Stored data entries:
---+---

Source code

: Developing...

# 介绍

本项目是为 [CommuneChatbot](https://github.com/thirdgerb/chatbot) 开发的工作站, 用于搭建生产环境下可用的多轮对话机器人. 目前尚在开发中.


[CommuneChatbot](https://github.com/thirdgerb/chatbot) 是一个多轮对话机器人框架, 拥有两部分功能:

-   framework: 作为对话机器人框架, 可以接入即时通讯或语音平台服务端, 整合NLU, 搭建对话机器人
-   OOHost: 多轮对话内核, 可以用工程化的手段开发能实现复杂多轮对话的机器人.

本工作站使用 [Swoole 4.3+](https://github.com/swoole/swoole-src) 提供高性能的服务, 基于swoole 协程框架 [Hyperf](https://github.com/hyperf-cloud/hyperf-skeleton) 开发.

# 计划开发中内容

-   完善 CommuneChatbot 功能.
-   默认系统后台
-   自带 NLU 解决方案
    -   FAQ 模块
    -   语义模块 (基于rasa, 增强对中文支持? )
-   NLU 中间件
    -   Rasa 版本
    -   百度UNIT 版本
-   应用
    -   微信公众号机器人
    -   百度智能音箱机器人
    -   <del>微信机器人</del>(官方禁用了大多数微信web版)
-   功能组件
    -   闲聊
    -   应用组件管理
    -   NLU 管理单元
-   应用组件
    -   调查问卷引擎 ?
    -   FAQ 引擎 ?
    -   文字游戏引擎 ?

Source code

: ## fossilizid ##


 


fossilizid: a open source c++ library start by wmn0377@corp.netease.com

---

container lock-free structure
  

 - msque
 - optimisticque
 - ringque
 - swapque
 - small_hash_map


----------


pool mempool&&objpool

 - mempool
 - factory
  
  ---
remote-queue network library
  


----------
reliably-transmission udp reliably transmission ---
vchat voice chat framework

---+---

### Instructions for the task
Write every entry out again. Keep each one exact.

### The completed task
Source code

: Developing...

# 介绍

本项目是为 [CommuneChatbot](https://github.com/thirdgerb/chatbot) 开发的工作站, 用于搭建生产环境下可用的多轮对话机器人. 目前尚在开发中.


[CommuneChatbot](https://github.com/thirdgerb/chatbot) 是一个多轮对话机器人框架, 拥有两部分功能:

-   framework: 作为对话机器人框架, 可以接入即时通讯或语音平台服务端, 整合NLU, 搭建对话机器人
-   OOHost: 多轮对话内核, 可以用工程化的手段开发能实现复杂多轮对话的机器人.

本工作站使用 [Swoole 4.3+](https://github.com/swoole/swoole-src) 提供高性能的服务, 基于swoole 协程框架 [Hyperf](https://github.com/hyperf-cloud/hyperf-skeleton) 开发.

# 计划开发中内容

-   完善 CommuneChatbot 功能.
-   默认系统后台
-   自带 NLU 解决方案
    -   FAQ 模块
    -   语义模块 (基于rasa, 增强对中文支持? )
-   NLU 中间件
    -   Rasa 版本
    -   百度UNIT 版本
-   应用
    -   微信公众号机器人
    -   百度智能音箱机器人
    -   <del>微信机器人</del>(官方禁用了大多数微信web版)
-   功能组件
    -   闲聊
    -   应用组件管理
    -   NLU 管理单元
-   应用组件
    -   调查问卷引擎 ?
    -   FAQ 引擎 ?
    -   文字游戏引擎 ?

Source code

: ## fossilizid ##


 


fossilizid: a open source c++ library start by wmn0377@corp.netease.com

---

container lock-free structure
  

 - msque
 - optimisticque
 - ringque
 - swapque
 - small_hash_map


----------


pool mempool&&objpool

 - mempool
 - factory
  
  ---
remote-queue network library
  


----------
reliably-transmission udp reliably transmission ---
vchat voice chat framework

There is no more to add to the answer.